Feeding the Kitty for Katrina

Published September 21, 2005 in The Washington Times.

Assume you were a regular blood donor but had an accident in which you lost a considerable amount of blood. Do you think you should increase or decrease the size and frequency of your blood donations until you recover?

Though most politicians are smart enough to answer, “decrease the blood donations,” many seem not smart enough to understand that, when you take an economic hit, you don’t want to unnecessarily add burdens to the economy. I refer to the call from some politicians to increase taxes or not extend President Bush’s tax cuts to “pay” for New Orleans. (Note: Not making the tax cuts permanent is the same as a tax increase because tax rates therefore would be higher than now.)

The tax increase proponents seemingly cannot grasp that taxes reduce our economic vitality. When taxes rise, the economy slows. When taxes are reduced, job creation and economic growth accelerate. Those who do not understand the role of incentives are always surprised when tax revenues increase, as they did after the Reagan and recent Bush tax cuts, and fall or stagnate when tax rates increase. (For instance, the capital gains tax now — at a maximum 15 percent — produces many times the tax revenue it did when the rate was 40 percent, even after adjusting for inflation and the economy’s size.)

Raising tax rates can increase government revenue over the long run, if the rate is low enough to only have a minimal effect on incentives to work, save and invest. Unfortunately, almost all major U.S. taxes are at rates where the disincentive effects of any rate increase eventually swamp any short-term revenue gains. Almost any tax rate increase can augment revenues in the very short run (the next week or month), before people and businesses have time to adjust their behavior, which most often result in lower long-term tax revenue.

Given it would be foolish to raise tax rates, and given the government will spend several hundred billion dollars (advisably or not), and the private sector probably much more, how should recovery from Katrina be paid for?
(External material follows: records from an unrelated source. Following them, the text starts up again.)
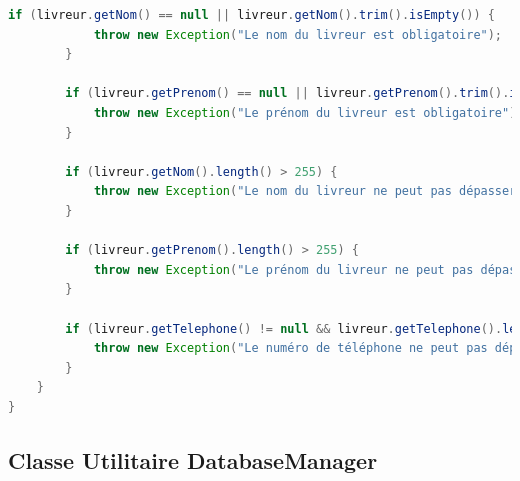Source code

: \documentclass{rapportENSIAS}
\begin{document}
\begin{lstlisting}[language=Java, caption=Impl\'{e}mentation LivreurServiceImpl compl\`{e}te]
        if (livreur.getNom() == null || livreur.getNom().trim().isEmpty()) {
            throw new Exception("Le nom du livreur est obligatoire");
        }
        
        if (livreur.getPrenom() == null || livreur.getPrenom().trim().isEmpty()) {
            throw new Exception("Le prénom du livreur est obligatoire");
        }
        
        if (livreur.getNom().length() > 255) {
            throw new Exception("Le nom du livreur ne peut pas dépasser 255 caractères");
        }
        
        if (livreur.getPrenom().length() > 255) {
            throw new Exception("Le prénom du livreur ne peut pas dépasser 255 caractères");
        }
        
        if (livreur.getTelephone() != null && livreur.getTelephone().length() > 20) {
            throw new Exception("Le numéro de téléphone ne peut pas dépasser 20 caractères");
        }
    }
}
\end{lstlisting}

\subsection{Classe Utilitaire DatabaseManager}
\end{document}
Before answering, we need to understand the real problem. The economy lost many productive assets — factories, stores, bridges, schools, etc. These assets need to be replaced, along with the workers’ homes to give us the same potential GDP as the economy had before the storm.
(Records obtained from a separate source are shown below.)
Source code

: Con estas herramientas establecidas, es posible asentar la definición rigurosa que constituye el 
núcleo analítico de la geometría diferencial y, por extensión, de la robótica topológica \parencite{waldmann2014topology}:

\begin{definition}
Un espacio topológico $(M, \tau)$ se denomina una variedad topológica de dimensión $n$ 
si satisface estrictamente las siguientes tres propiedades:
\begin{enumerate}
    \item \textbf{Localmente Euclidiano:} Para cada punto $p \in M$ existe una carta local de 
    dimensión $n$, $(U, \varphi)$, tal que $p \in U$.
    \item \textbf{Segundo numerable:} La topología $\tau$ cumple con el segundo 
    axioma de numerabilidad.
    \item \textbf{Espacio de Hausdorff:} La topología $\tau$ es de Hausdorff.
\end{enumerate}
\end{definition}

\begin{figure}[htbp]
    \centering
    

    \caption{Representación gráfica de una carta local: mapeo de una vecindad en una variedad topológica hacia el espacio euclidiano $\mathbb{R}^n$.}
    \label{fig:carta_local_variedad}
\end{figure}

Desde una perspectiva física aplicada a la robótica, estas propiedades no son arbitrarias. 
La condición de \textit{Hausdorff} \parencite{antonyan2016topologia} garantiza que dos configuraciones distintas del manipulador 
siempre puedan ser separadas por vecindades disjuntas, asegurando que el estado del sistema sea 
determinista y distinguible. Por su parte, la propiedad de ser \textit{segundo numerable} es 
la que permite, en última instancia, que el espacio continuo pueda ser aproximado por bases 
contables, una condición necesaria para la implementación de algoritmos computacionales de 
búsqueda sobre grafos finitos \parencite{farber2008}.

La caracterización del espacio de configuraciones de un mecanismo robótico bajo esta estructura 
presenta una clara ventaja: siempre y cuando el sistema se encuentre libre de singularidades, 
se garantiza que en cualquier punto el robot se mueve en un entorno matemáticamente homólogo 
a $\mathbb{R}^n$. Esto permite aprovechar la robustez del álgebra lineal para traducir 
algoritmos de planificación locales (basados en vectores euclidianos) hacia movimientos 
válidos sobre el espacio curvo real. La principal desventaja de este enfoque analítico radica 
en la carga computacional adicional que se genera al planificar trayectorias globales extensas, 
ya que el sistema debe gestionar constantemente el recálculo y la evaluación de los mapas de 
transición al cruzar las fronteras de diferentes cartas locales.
To minimize the burden, we should begin by looking at where resources are now wasted in our economy. If we cut waste by the amount we need to replace what was lost, there would be no net loss to the economy either in jobs or productive assets.

The Competitive Enterprise Institute’s “Annual Snapshot of the Federal Regulatory State” says the economy’s estimated total regulatory burden last year was $913 billion — a little more than $3,000 for every man, woman and child in the U.S.

From numerous microeconomic studies we know a large percentage of all regulations are unduly burdensome or unneeded. If the president, and state and local officials, insisted every department of government at every level do a sound cost-benefit test of every regulation, with the goal of reducing the regulatory burden at least one-third in the next year, that would do much to offset Katrina’s economic burden.

There are already many rules, orders and laws requiring cost-benefit analyses for regulations, but these are not taken seriously by the bureaucrats and rarely enforced (the Treasury Department is a particularly notorious example).

The president should demand an end to regulatory arrogance and insist every agency chief be held accountable for performance. Congress also must get serious about regulatory costs and stop passing a never-ending stream of dubious and often counterproductive regulatory requirements.

Nearly every adult in America who has had an encounter with almost any level of government knows wasteful spending is colossal, despite politicians’ eternal whining they haven’t enough money. As long as governments can take an ever-increasing portion of the economic pie, this will never change.

Many studies have clearly shown the federal government, and many state and local governments, are well above the size at which the good they can do is maximized.

The president should insist Congress create a rigorous and enforceable mechanism for reducing the size of government, over time, to something closer to the optimum. This will force the debate to change from how much we spend to how we spend money allocated to the government sector.

The landslide re-election of Japan’s Prime Minister Junichiro Koizumi, on a platform of radical economic restructuring, shows people will accept major change in government operations, when they believe it is necessary and the leader serious.

The Katrina tragedy, ironically, has given President Bush and congressional leaders the opportunity to make necessary radical changes, if they have the courage.

Richard W. Rahn is director general of the Center for Global Economic Growth, a project of the FreedomWorks Foundation.